Later on, her main character Chip pitches a magazine across the room when the western story he’s reading gets the details wrong. “I’d put a bounty,” he says, “on all the darn fools that think they can write cowboy stories just because they rode past a round-up once, on a fast train” (pp. 198-199).

Unlike Mulford, whose cowboys are almost indistinguishable from each other, her men are drawn in clear profile. Yes, they are almost caricatures, but you realize that this is the way they see each other, as stereotypes. Bower understands that working men don’t care to know each other any more personally than that.

Sexual politics. Meanwhile, their stereotyping of women is also Bower’s way of raising the whole subject of sexual politics in the West. Della, the woman who arrives at the Flying U, is not a schoolmarm, a spinster, or a shrinking violet and “screamer” as the cowboys predict. She’s a trained physician, and she’s also a crack shot with a rifle, and not above shooting a coyote.

Bower also knows how to introduce sexual tension between two characters. Mulford keeps women at arm’s length in Bar-20. His is a man’s world, period. Wister’s clumsy courtship between the Virginian and Molly strikes sparks only when they’re having an argument. From time to time, there’s a certain amount of mooning back and forth, but you hardly sense that either of them raises each other’s temperature.

Bower starts stoking that fire from the beginning. There’s Della’s appreciation for Chip’s physical presence in the opening chapters as he meets her at the train and does his best to ignore her as he drives her back to the ranch. We learn through her eyes that he’s a handsome man, with more than enough sex appeal to pique her interest.

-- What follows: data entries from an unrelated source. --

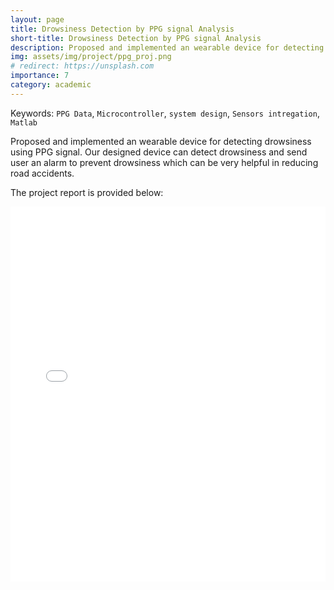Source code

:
 ```yaml
---
layout: page
title: Drowsiness Detection by PPG signal Analysis
short-title: Drowsiness Detection by PPG signal Analysis
description: Proposed and implemented an wearable device for detecting drowsiness using PPG signal. Our designed device can detect drowsiness and send user an alarm to prevent drowsiness which can be very helpful in reducing road accidents.
img: assets/img/project/ppg_proj.png
# redirect: https://unsplash.com
importance: 7
category: academic
---
```


Keywords: `PPG Data`, `Microcontroller`, `system design`, `Sensors intregation`, `Matlab`


Proposed and implemented an wearable device for detecting drowsiness using PPG signal. Our designed device can detect drowsiness and send user an alarm to prevent drowsiness which can be very helpful in reducing road accidents.



The project report is provided below:
<iframe src="/assets/pdf/EEE_426_Drowsiness_Detection.pdf" width="100%" height="600px" frameborder="0">
    Your browser does not support PDFs. Please download the PDF to view it: <a href="/assets/pdf/EEE_426_Drowsiness_Detection.pdf">Download PDF</a>.
</iframe>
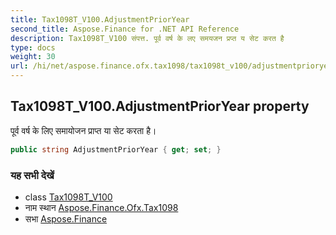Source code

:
 ```yaml
---
title: Tax1098T_V100.AdjustmentPriorYear
second_title: Aspose.Finance for .NET API Reference
description: Tax1098T_V100 संपत्त. पूर्व वर्ष के लए समयजन प्रप्त य सेट करत है
type: docs
weight: 30
url: /hi/net/aspose.finance.ofx.tax1098/tax1098t_v100/adjustmentprioryear/
---
```

## Tax1098T_V100.AdjustmentPriorYear property

पूर्व वर्ष के लिए समायोजन प्राप्त या सेट करता है।

```csharp
public string AdjustmentPriorYear { get; set; }
```

### यह सभी देखें

* class [Tax1098T_V100](../)
* नाम स्थान [Aspose.Finance.Ofx.Tax1098](../../tax1098t_v100/)
* सभा [Aspose.Finance](../../../)


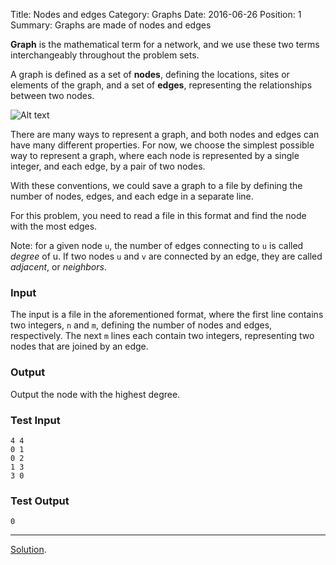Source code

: Title: Nodes and edges
Category: Graphs
Date: 2016-06-26
Position: 1
Summary: Graphs are made of nodes and edges

**Graph** is the mathematical term for a network, and we use these two terms
interchangeably throughout the problem sets.

A graph is defined as a set of **nodes**, defining the locations, sites or
elements of the graph, and a set of **edges**, representing the relationships
between two nodes.

![Alt text]({filename}/images/nodes_edges_example.png "A graph with four
 nodes and four edges.")

There are many ways to represent a graph, and both nodes and edges can have
many different properties. For now, we choose the simplest possible way to
represent a graph, where each node is represented by a single integer, and
each edge, by a pair of two nodes.

With these conventions, we could save a graph to a file by defining the
number of nodes, edges, and each edge in a separate line.

For this problem, you need to read a file in this format and find the node
with the most edges.

Note: for a given node `u`, the number of edges connecting to `u` is called
*degree* of u. If two nodes `u` and `v` are connected by an edge, they are
called *adjacent*, or *neighbors*.

### Input

The input is a file in the aforementioned format, where the first line
contains two integers, `n` and `m`, defining the number of nodes and edges,
respectively. The next `m` lines each contain two integers, representing two
nodes that are joined by an edge.

### Output

Output the node with the highest degree.

### Test Input

```
4 4
0 1
0 2
1 3
3 0

```

### Test Output

```
0
```

--------------------------------------------------------
[Solution](https://github.com/Leockard/erdos/blob/master/solutions/graphs/nodes_edges.py).

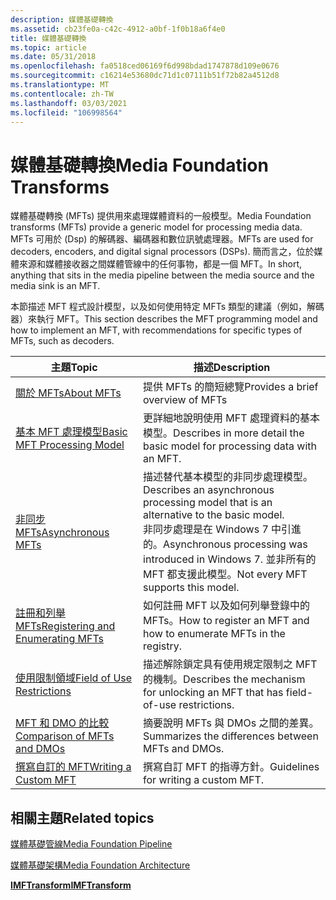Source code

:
 ```yaml
---
description: 媒體基礎轉換
ms.assetid: cb23fe0a-c42c-4912-a0bf-1f0b18a6f4e0
title: 媒體基礎轉換
ms.topic: article
ms.date: 05/31/2018
ms.openlocfilehash: fa0518ced06169f6d998bdad1747878d109e0676
ms.sourcegitcommit: c16214e53680dc71d1c07111b51f72b82a4512d8
ms.translationtype: MT
ms.contentlocale: zh-TW
ms.lasthandoff: 03/03/2021
ms.locfileid: "106998564"
---
```

# <a name="media-foundation-transforms"></a><span data-ttu-id="1b3d6-103">媒體基礎轉換</span><span class="sxs-lookup"><span data-stu-id="1b3d6-103">Media Foundation Transforms</span></span>

<span data-ttu-id="1b3d6-104">媒體基礎轉換 (MFTs) 提供用來處理媒體資料的一般模型。</span><span class="sxs-lookup"><span data-stu-id="1b3d6-104">Media Foundation transforms (MFTs) provide a generic model for processing media data.</span></span> <span data-ttu-id="1b3d6-105">MFTs 可用於 (Dsp) 的解碼器、編碼器和數位訊號處理器。</span><span class="sxs-lookup"><span data-stu-id="1b3d6-105">MFTs are used for decoders, encoders, and digital signal processors (DSPs).</span></span> <span data-ttu-id="1b3d6-106">簡而言之，位於媒體來源和媒體接收器之間媒體管線中的任何事物，都是一個 MFT。</span><span class="sxs-lookup"><span data-stu-id="1b3d6-106">In short, anything that sits in the media pipeline between the media source and the media sink is an MFT.</span></span>

<span data-ttu-id="1b3d6-107">本節描述 MFT 程式設計模型，以及如何使用特定 MFTs 類型的建議（例如，解碼器）來執行 MFT。</span><span class="sxs-lookup"><span data-stu-id="1b3d6-107">This section describes the MFT programming model and how to implement an MFT, with recommendations for specific types of MFTs, such as decoders.</span></span>



| <span data-ttu-id="1b3d6-108">主題</span><span class="sxs-lookup"><span data-stu-id="1b3d6-108">Topic</span></span>                                                                    | <span data-ttu-id="1b3d6-109">描述</span><span class="sxs-lookup"><span data-stu-id="1b3d6-109">Description</span></span>                                                                                                                                                                                         |
|--------------------------------------------------------------------------|-----------------------------------------------------------------------------------------------------------------------------------------------------------------------------------------------------|
| [<span data-ttu-id="1b3d6-110">關於 MFTs</span><span class="sxs-lookup"><span data-stu-id="1b3d6-110">About MFTs</span></span>](about-mfts.md)                                             | <span data-ttu-id="1b3d6-111">提供 MFTs 的簡短總覽</span><span class="sxs-lookup"><span data-stu-id="1b3d6-111">Provides a brief overview of MFTs</span></span>                                                                                                                                                                   |
| [<span data-ttu-id="1b3d6-112">基本 MFT 處理模型</span><span class="sxs-lookup"><span data-stu-id="1b3d6-112">Basic MFT Processing Model</span></span>](basic-mft-processing-model.md)             | <span data-ttu-id="1b3d6-113">更詳細地說明使用 MFT 處理資料的基本模型。</span><span class="sxs-lookup"><span data-stu-id="1b3d6-113">Describes in more detail the basic model for processing data with an MFT.</span></span>                                                                                                                           |
| [<span data-ttu-id="1b3d6-114">非同步 MFTs</span><span class="sxs-lookup"><span data-stu-id="1b3d6-114">Asynchronous MFTs</span></span>](asynchronous-mfts.md)                               | <span data-ttu-id="1b3d6-115">描述替代基本模型的非同步處理模型。</span><span class="sxs-lookup"><span data-stu-id="1b3d6-115">Describes an asynchronous processing model that is an alternative to the basic model.</span></span><br/> <span data-ttu-id="1b3d6-116">非同步處理是在 Windows 7 中引進的。</span><span class="sxs-lookup"><span data-stu-id="1b3d6-116">Asynchronous processing was introduced in Windows 7.</span></span> <span data-ttu-id="1b3d6-117">並非所有的 MFT 都支援此模型。</span><span class="sxs-lookup"><span data-stu-id="1b3d6-117">Not every MFT supports this model.</span></span><br/> |
| [<span data-ttu-id="1b3d6-118">註冊和列舉 MFTs</span><span class="sxs-lookup"><span data-stu-id="1b3d6-118">Registering and Enumerating MFTs</span></span>](registering-and-enumerating-mfts.md) | <span data-ttu-id="1b3d6-119">如何註冊 MFT 以及如何列舉登錄中的 MFTs。</span><span class="sxs-lookup"><span data-stu-id="1b3d6-119">How to register an MFT and how to enumerate MFTs in the registry.</span></span>                                                                                                                                   |
| [<span data-ttu-id="1b3d6-120">使用限制領域</span><span class="sxs-lookup"><span data-stu-id="1b3d6-120">Field of Use Restrictions</span></span>](field-of-use-restrictions.md)               | <span data-ttu-id="1b3d6-121">描述解除鎖定具有使用規定限制之 MFT 的機制。</span><span class="sxs-lookup"><span data-stu-id="1b3d6-121">Describes the mechanism for unlocking an MFT that has field-of-use restrictions.</span></span>                                                                                                                    |
| [<span data-ttu-id="1b3d6-122">MFT 和 DMO 的比較</span><span class="sxs-lookup"><span data-stu-id="1b3d6-122">Comparison of MFTs and DMOs</span></span>](comparison-of-mfts-and-dmos.md)           | <span data-ttu-id="1b3d6-123">摘要說明 MFTs 與 DMOs 之間的差異。</span><span class="sxs-lookup"><span data-stu-id="1b3d6-123">Summarizes the differences between MFTs and DMOs.</span></span>                                                                                                                                                   |
| [<span data-ttu-id="1b3d6-124">撰寫自訂的 MFT</span><span class="sxs-lookup"><span data-stu-id="1b3d6-124">Writing a Custom MFT</span></span>](writing-a-custom-mft.md)                         | <span data-ttu-id="1b3d6-125">撰寫自訂 MFT 的指導方針。</span><span class="sxs-lookup"><span data-stu-id="1b3d6-125">Guidelines for writing a custom MFT.</span></span>                                                                                                                                                                |



 

## <a name="related-topics"></a><span data-ttu-id="1b3d6-126">相關主題</span><span class="sxs-lookup"><span data-stu-id="1b3d6-126">Related topics</span></span>

<dl> <dt>

[<span data-ttu-id="1b3d6-127">媒體基礎管線</span><span class="sxs-lookup"><span data-stu-id="1b3d6-127">Media Foundation Pipeline</span></span>](media-foundation-pipeline.md)
</dt> <dt>

[<span data-ttu-id="1b3d6-128">媒體基礎架構</span><span class="sxs-lookup"><span data-stu-id="1b3d6-128">Media Foundation Architecture</span></span>](media-foundation-architecture.md)
</dt> <dt>

[<span data-ttu-id="1b3d6-129">**IMFTransform**</span><span class="sxs-lookup"><span data-stu-id="1b3d6-129">**IMFTransform**</span></span>](/windows/desktop/api/mftransform/nn-mftransform-imftransform)
</dt> </dl>

 

 




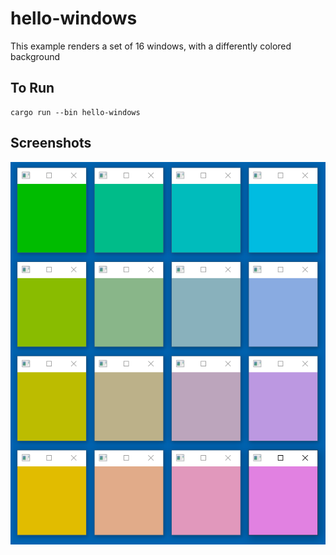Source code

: # hello-windows

This example renders a set of 16 windows, with a differently colored background

## To Run

```
cargo run --bin hello-windows
```

## Screenshots

![16 windows](./screenshot.png)
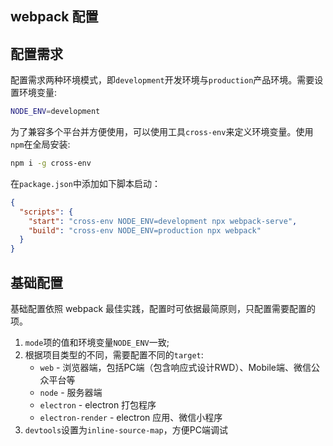 webpack 配置
------

## 配置需求

配置需求两种环境模式，即`development`开发环境与`production`产品环境。需要设置环境变量:

```sh
NODE_ENV=development
```

为了兼容多个平台并方便使用，可以使用工具`cross-env`来定义环境变量。使用`npm`在全局安装:

```sh
npm i -g cross-env
```

在`package.json`中添加如下脚本启动：

```json
{
  "scripts": {
    "start": "cross-env NODE_ENV=development npx webpack-serve",
    "build": "cross-env NODE_ENV=production npx webpack"
  }
}
```


## 基础配置

基础配置依照 webpack 最佳实践，配置时可依据最简原则，只配置需要配置的项。

1. `mode`项的值和环境变量`NODE_ENV`一致;
2. 根据项目类型的不同，需要配置不同的`target`:
   * `web` - 浏览器端，包括PC端（包含响应式设计RWD）、Mobile端、微信公众平台等
   * `node` - 服务器端
   * `electron` - electron 打包程序
   * `electron-render` - electron 应用、微信小程序
3. `devtools`设置为`inline-source-map`，方便PC端调试
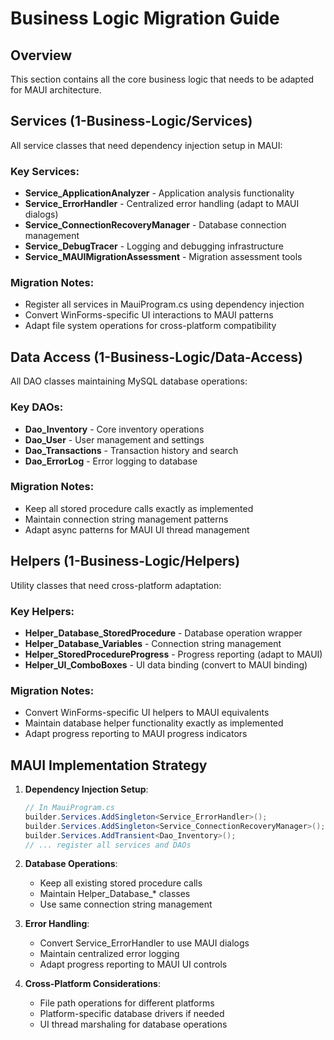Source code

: # Business Logic Migration Guide

## Overview
This section contains all the core business logic that needs to be adapted for MAUI architecture.

## Services (1-Business-Logic/Services)
All service classes that need dependency injection setup in MAUI:

### Key Services:
- **Service_ApplicationAnalyzer** - Application analysis functionality
- **Service_ErrorHandler** - Centralized error handling (adapt to MAUI dialogs)
- **Service_ConnectionRecoveryManager** - Database connection management
- **Service_DebugTracer** - Logging and debugging infrastructure
- **Service_MAUIMigrationAssessment** - Migration assessment tools

### Migration Notes:
- Register all services in MauiProgram.cs using dependency injection
- Convert WinForms-specific UI interactions to MAUI patterns
- Adapt file system operations for cross-platform compatibility

## Data Access (1-Business-Logic/Data-Access)
All DAO classes maintaining MySQL database operations:

### Key DAOs:
- **Dao_Inventory** - Core inventory operations
- **Dao_User** - User management and settings
- **Dao_Transactions** - Transaction history and search
- **Dao_ErrorLog** - Error logging to database

### Migration Notes:
- Keep all stored procedure calls exactly as implemented
- Maintain connection string management patterns
- Adapt async patterns for MAUI UI thread management

## Helpers (1-Business-Logic/Helpers)
Utility classes that need cross-platform adaptation:

### Key Helpers:
- **Helper_Database_StoredProcedure** - Database operation wrapper
- **Helper_Database_Variables** - Connection string management
- **Helper_StoredProcedureProgress** - Progress reporting (adapt to MAUI)
- **Helper_UI_ComboBoxes** - UI data binding (convert to MAUI binding)

### Migration Notes:
- Convert WinForms-specific UI helpers to MAUI equivalents
- Maintain database helper functionality exactly as implemented
- Adapt progress reporting to MAUI progress indicators

## MAUI Implementation Strategy

1. **Dependency Injection Setup**:
   ```csharp
   // In MauiProgram.cs
   builder.Services.AddSingleton<Service_ErrorHandler>();
   builder.Services.AddSingleton<Service_ConnectionRecoveryManager>();
   builder.Services.AddTransient<Dao_Inventory>();
   // ... register all services and DAOs
   ```

2. **Database Operations**:
   - Keep all existing stored procedure calls
   - Maintain Helper_Database_* classes
   - Use same connection string management

3. **Error Handling**:
   - Convert Service_ErrorHandler to use MAUI dialogs
   - Maintain centralized error logging
   - Adapt progress reporting to MAUI UI controls

4. **Cross-Platform Considerations**:
   - File path operations for different platforms
   - Platform-specific database drivers if needed
   - UI thread marshaling for database operations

Then there’s this remarkable moment when he discovers her snooping around in the bunkhouse. There they are, suddenly alone together, where she’s not supposed to be, and she’s just found a sketch of her that he’s drawn. It’s a situation fraught with awkwardness. Then we are hit by the full emotional impact of the scene. He’s come to get his revolver, and she learns that he’s about to shoot his favorite horse because its leg has been broken.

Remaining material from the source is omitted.